Drive-Through Decision

“Drive-Through Decision,” Friend, May 2012, 16–17

Drive-Through Decision

They observed to keep … the sabbath day holy unto the Lord (Jarom 1:5).

Should Jacob say what’s bothering him?

Jacob and Abby walked to their car in the church parking lot. Their mom and younger sister, Sylvie, were waiting for them. Mom looked tired. She was going to have a baby soon, and Jacob knew she felt tired a lot.

“I’ll be glad when your dad gets home from his work trip on Tuesday,” Mom said.

“Me too,” Jacob said.

“I’m hungry,” Sylvie said.

Jacob was hungry too.

“I don’t know what we’re going to have for lunch,” Mom said. “I didn’t feel well yesterday, and I didn’t go to the store like I planned to.” She sighed. “I think we might need to go out for lunch today.”

“Really?” Abby said.

“Just this once,” Mom said. “We’ll go through the drive-through. I’m too tired to cook.”

Jacob sat in the back of the car, feeling confused. His family didn’t go out to eat very often, and it was a real treat. But he was thinking about something he had learned in Primary a few weeks ago. He learned about keeping the Sabbath day holy. His teacher said that Sunday is the Lord’s day and that the prophets have said we shouldn’t go to stores, restaurants, or movies on Sunday. Jacob knew he had promised to keep the commandments. But he really didn’t want to miss out on lunch. And it wasn’t as if they did this all the time.

As they got closer to the restaurant, Jacob didn’t like the way he was feeling. He said a silent prayer that he would know what to do.

They pulled up to the drive-through.
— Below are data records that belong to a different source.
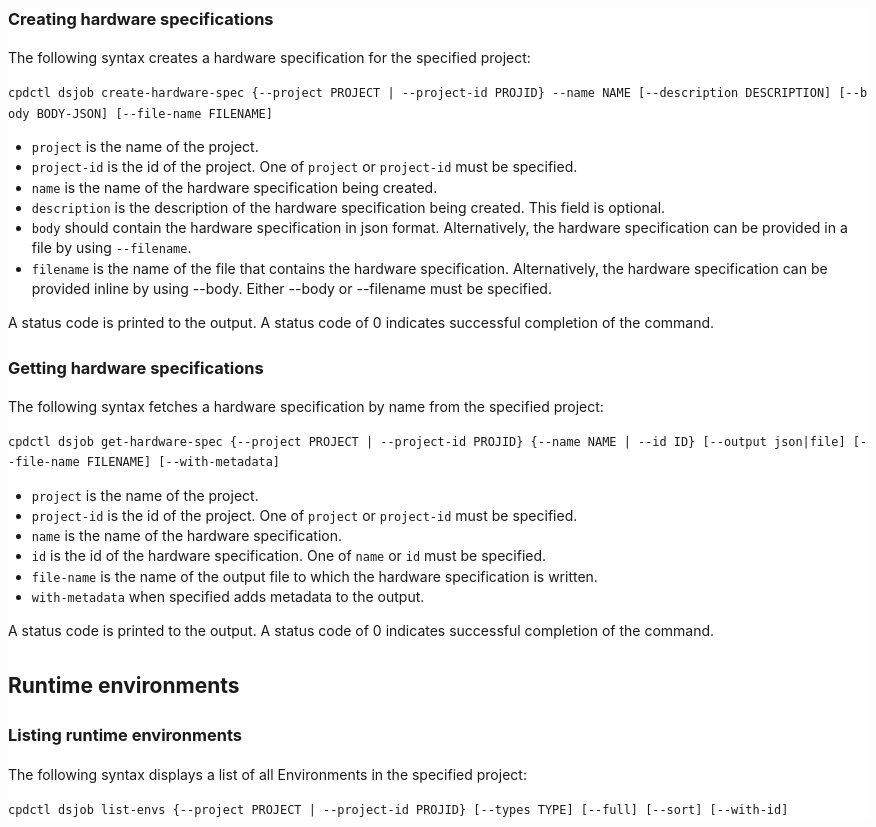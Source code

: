 
### Creating hardware specifications
The following syntax creates a hardware specification for the specified project: 
```
cpdctl dsjob create-hardware-spec {--project PROJECT | --project-id PROJID} --name NAME [--description DESCRIPTION] [--body BODY-JSON] [--file-name FILENAME]
```


- `project` is the name of the project.
- `project-id` is the id of the project. One of `project` or
`project-id` must be specified. 
- `name` is the name of the hardware specification being created. 
- `description` is the description of the hardware specification being created.
This field is optional.
- `body` should contain the hardware specification in json format. Alternatively,
the hardware specification can be provided in a file by using `--filename`.
- `filename` is the name of the file that contains the hardware specification.
Alternatively, the hardware specification can be provided inline by using --body. Either --body or
--filename must be specified. 


A status code is printed to the output. A status code of 0 indicates successful completion of
the command.


### Getting hardware specifications
The following syntax fetches a hardware specification by name from the specified project:
```
cpdctl dsjob get-hardware-spec {--project PROJECT | --project-id PROJID} {--name NAME | --id ID} [--output json|file] [--file-name FILENAME] [--with-metadata]
```


- `project` is the name of the project.
- `project-id` is the id of the project. One of `project` or
`project-id` must be specified.
- `name` is the name of the hardware specification.
- `id` is the id of the hardware specification. One of `name` or
`id` must be specified.
- `file-name` is the name of the output file to which the hardware specification is
written.
- `with-metadata` when specified adds metadata to the output.


A status code is printed to the output. A status code of 0 indicates successful completion of
the command.


## Runtime environments

### Listing runtime environments
The following syntax displays a list of all Environments in the specified project: 
```
cpdctl dsjob list-envs {--project PROJECT | --project-id PROJID} [--types TYPE] [--full] [--sort] [--with-id]
```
Mom rolled down the window and said, “I’d like a cheeseburger and a salad please.”

Then Abby and Sylvie gave their orders. Jacob was next.

“Jacob, what do you want?” Mom asked.

In a quiet voice, Jacob said, “Nothing.”

Mom looked surprised. “Aren’t you hungry?”

“I just don’t want anything,” Jacob said.

There was silence in the car, and then Abby said, “I think Jacob doesn’t want to break the Sabbath.”

Mom turned around and looked at Jacob. “Well,” she said, “Jacob is right.” She turned back to the window and said, “We’ve changed our minds. We’re going home for lunch.”

“You mean I don’t get my hamburger?” Sylvie asked as they drove away.

“You get something better,” Mom said. “You get to keep the commandments and honor the Lord’s day. We can have eggs and toast at home. That will be quick and good.”

“Maybe later Abby and I can make some cookies,” Jacob said.

“That would be fine,” Mom said. “But I’ve already had a treat today. I’ve had a reminder that we can always choose the right, even when other people are doing something they shouldn’t. You set a good example for our family today, Jacob. I’m proud of you.”

Jacob smiled as they drove home. The confused feeling was gone. He knew that what he felt now was better than any restaurant lunch.